Exactly the lines below from the one with "holding in $R'.$" up to and including the one with "we take both $xp$ and $py$ to be $p.$" make up the answer, with nothing else added.
START Records for this task
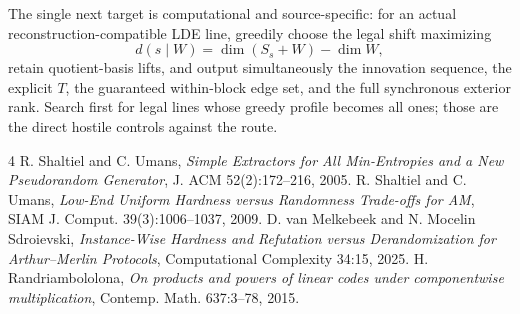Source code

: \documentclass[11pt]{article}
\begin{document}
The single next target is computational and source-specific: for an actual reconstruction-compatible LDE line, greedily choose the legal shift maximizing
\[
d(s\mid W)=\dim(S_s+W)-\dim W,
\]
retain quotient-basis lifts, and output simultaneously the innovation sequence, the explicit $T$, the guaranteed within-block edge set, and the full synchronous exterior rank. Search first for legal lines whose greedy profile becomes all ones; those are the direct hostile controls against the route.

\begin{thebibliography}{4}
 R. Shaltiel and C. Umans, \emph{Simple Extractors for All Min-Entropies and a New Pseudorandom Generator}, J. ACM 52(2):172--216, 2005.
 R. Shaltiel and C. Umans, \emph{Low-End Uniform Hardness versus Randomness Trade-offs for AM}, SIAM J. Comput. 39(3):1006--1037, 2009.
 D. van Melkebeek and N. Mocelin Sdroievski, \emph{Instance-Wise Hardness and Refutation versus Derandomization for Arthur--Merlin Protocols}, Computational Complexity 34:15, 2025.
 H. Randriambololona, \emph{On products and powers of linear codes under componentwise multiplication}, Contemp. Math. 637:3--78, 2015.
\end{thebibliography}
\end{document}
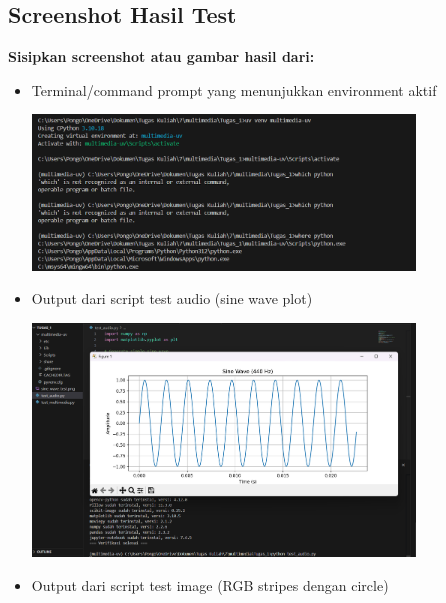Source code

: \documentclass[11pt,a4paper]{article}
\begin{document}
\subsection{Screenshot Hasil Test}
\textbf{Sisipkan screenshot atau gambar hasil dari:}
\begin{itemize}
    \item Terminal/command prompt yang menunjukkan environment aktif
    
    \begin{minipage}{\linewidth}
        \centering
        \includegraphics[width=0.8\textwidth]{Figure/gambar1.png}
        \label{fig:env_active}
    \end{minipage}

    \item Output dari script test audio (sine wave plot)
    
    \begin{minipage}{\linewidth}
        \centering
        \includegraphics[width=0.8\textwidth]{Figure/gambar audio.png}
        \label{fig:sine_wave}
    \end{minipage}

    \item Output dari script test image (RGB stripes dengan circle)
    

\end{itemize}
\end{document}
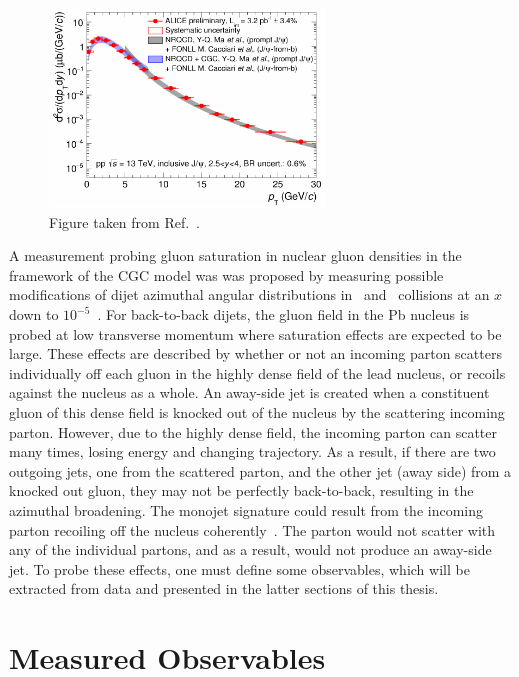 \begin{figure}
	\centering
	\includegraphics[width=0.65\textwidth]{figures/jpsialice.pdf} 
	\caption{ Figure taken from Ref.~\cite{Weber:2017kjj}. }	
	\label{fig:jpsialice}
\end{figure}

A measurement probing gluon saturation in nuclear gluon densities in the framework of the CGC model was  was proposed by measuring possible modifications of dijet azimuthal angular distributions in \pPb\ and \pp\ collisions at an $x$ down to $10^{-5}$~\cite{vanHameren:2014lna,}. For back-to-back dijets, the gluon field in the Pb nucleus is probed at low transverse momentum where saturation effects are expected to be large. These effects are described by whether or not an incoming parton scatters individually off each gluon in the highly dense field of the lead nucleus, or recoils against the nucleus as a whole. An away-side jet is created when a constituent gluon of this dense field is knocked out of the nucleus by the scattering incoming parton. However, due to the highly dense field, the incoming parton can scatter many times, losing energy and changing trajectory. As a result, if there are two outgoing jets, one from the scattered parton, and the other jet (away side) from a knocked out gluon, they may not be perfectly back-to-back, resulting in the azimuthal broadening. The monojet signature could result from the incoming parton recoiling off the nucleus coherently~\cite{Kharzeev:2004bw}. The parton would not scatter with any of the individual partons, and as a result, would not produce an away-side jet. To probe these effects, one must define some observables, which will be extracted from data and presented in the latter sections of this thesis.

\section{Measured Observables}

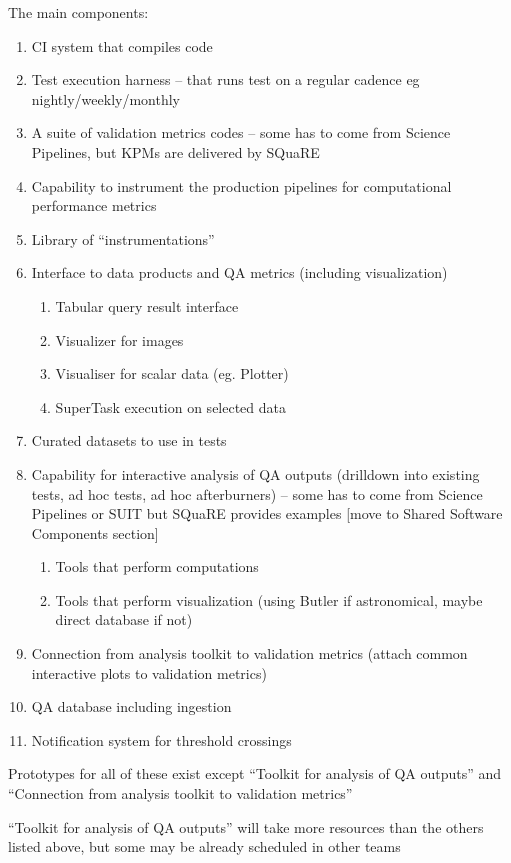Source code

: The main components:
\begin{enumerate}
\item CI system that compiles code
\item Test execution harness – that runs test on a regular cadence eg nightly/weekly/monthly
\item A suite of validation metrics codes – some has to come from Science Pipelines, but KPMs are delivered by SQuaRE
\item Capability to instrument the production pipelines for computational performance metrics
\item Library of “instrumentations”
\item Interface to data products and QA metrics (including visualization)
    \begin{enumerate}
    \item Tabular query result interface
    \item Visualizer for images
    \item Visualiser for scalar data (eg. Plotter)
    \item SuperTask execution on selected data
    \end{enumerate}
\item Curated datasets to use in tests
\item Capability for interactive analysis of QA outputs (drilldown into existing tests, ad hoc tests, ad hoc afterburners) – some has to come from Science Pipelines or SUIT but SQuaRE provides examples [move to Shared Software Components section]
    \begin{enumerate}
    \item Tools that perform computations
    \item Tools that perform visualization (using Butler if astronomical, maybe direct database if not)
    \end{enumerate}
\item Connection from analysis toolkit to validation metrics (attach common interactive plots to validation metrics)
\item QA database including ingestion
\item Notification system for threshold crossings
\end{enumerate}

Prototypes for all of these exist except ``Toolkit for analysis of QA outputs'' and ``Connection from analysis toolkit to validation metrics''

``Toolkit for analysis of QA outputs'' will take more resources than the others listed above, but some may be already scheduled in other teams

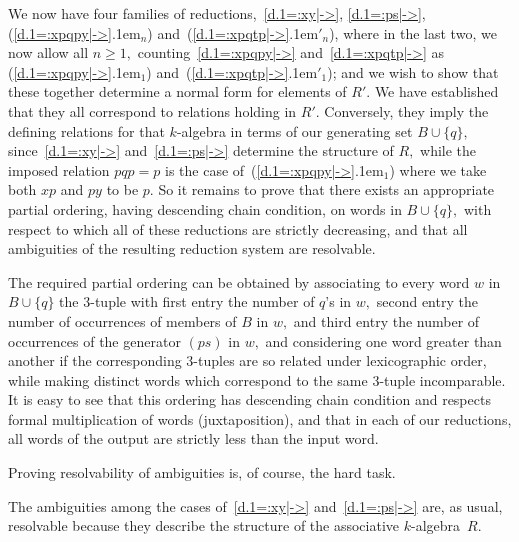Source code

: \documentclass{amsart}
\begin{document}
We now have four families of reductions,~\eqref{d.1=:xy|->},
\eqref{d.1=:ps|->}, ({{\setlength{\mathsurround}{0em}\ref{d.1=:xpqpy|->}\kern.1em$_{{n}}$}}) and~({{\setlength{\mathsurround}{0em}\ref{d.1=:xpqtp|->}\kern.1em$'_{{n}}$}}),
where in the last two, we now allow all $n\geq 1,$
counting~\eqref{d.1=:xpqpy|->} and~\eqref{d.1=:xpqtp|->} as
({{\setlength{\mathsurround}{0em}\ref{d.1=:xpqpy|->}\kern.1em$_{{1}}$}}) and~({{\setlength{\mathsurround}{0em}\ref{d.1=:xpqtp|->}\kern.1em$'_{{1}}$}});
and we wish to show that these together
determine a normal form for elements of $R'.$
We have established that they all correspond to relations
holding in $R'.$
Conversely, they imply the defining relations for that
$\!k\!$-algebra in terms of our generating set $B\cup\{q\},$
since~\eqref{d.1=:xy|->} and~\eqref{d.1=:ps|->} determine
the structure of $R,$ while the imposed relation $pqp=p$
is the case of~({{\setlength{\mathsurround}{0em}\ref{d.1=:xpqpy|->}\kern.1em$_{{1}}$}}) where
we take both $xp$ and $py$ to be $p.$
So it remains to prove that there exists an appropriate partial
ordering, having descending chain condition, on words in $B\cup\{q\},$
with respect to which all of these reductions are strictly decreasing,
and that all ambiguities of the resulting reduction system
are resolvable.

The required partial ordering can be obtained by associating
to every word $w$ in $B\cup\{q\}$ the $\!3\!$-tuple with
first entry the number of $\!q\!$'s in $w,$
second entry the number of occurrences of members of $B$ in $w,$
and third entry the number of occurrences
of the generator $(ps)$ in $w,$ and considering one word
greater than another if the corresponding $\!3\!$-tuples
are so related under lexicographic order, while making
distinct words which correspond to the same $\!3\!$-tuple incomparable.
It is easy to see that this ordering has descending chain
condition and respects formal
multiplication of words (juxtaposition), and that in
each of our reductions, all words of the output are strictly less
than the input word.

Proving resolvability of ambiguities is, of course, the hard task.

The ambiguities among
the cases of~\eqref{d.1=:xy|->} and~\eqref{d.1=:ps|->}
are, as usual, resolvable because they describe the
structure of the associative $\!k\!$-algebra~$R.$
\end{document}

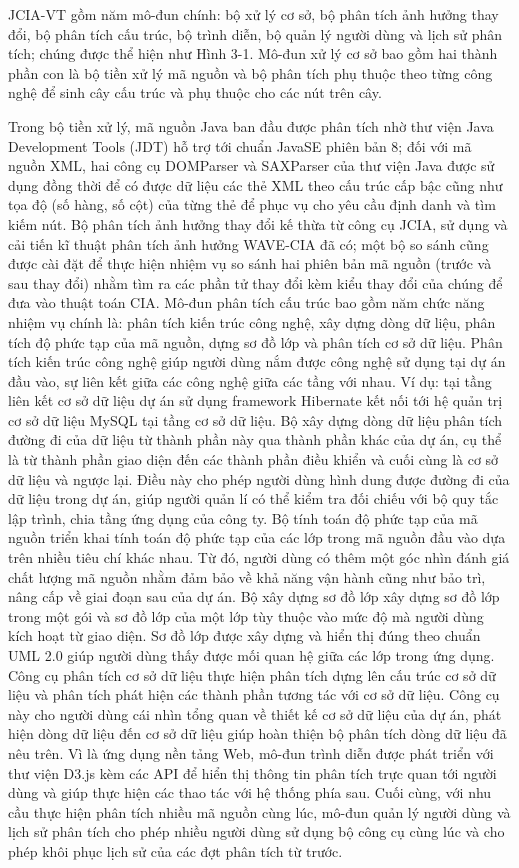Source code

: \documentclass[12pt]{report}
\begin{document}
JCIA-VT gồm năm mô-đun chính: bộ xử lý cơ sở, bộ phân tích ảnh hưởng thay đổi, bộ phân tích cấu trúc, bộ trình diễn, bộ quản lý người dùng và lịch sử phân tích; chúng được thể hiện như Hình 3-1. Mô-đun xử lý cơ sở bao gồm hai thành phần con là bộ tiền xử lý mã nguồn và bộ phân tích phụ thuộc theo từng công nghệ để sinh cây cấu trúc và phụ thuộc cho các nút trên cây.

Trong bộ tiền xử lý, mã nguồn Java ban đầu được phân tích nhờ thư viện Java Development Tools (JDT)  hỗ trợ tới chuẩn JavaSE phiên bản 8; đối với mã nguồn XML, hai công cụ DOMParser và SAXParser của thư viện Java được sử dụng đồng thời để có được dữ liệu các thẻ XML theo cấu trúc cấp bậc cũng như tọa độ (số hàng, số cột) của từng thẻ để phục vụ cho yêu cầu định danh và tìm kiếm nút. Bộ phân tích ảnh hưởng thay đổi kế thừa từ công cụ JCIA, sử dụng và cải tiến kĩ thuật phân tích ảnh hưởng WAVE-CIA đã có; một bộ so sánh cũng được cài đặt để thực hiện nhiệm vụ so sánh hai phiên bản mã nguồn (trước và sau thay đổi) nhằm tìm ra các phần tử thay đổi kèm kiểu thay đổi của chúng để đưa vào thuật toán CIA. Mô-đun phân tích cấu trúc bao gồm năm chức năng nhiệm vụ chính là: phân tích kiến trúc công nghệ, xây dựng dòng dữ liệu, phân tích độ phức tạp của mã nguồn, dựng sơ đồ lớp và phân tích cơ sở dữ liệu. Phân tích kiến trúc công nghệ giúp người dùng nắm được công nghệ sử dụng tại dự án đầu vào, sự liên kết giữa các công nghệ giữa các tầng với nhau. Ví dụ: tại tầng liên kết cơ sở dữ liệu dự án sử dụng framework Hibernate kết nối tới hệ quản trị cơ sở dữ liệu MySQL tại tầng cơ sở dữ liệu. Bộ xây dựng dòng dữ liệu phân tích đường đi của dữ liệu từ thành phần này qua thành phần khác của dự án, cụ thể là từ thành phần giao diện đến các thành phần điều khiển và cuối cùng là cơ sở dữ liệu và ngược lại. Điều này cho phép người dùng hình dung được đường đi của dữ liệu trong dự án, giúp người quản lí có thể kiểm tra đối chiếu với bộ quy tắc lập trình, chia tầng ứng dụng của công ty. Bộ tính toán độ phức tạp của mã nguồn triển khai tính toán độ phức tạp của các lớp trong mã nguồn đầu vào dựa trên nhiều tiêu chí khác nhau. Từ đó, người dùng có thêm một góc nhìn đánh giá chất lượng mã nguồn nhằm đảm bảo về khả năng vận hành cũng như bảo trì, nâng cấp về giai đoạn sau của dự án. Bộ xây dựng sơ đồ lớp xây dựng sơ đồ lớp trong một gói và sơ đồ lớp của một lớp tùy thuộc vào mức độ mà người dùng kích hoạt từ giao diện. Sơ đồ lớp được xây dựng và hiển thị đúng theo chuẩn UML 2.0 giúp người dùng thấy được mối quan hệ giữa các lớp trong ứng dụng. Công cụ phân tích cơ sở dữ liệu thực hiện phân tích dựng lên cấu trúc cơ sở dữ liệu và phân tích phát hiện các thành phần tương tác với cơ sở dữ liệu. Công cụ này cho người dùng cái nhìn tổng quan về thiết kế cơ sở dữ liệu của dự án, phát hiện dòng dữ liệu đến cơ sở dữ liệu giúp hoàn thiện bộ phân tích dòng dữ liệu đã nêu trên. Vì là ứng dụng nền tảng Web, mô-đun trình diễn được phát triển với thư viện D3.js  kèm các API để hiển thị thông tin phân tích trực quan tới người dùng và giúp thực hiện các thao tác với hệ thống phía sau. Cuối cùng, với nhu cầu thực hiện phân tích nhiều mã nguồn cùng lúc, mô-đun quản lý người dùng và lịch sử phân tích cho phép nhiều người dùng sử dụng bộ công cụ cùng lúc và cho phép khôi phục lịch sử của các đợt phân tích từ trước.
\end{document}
END Records for this task
> Answer to the exercise
holding in $R'.$
Conversely, they imply the defining relations for that
$\!k\!$-algebra in terms of our generating set $B\cup\{q\},$
since~\eqref{d.1=:xy|->} and~\eqref{d.1=:ps|->} determine
the structure of $R,$ while the imposed relation $pqp=p$
is the case of~({{\setlength{\mathsurround}{0em}\ref{d.1=:xpqpy|->}\kern.1em$_{{1}}$}}) where
we take both $xp$ and $py$ to be $p.$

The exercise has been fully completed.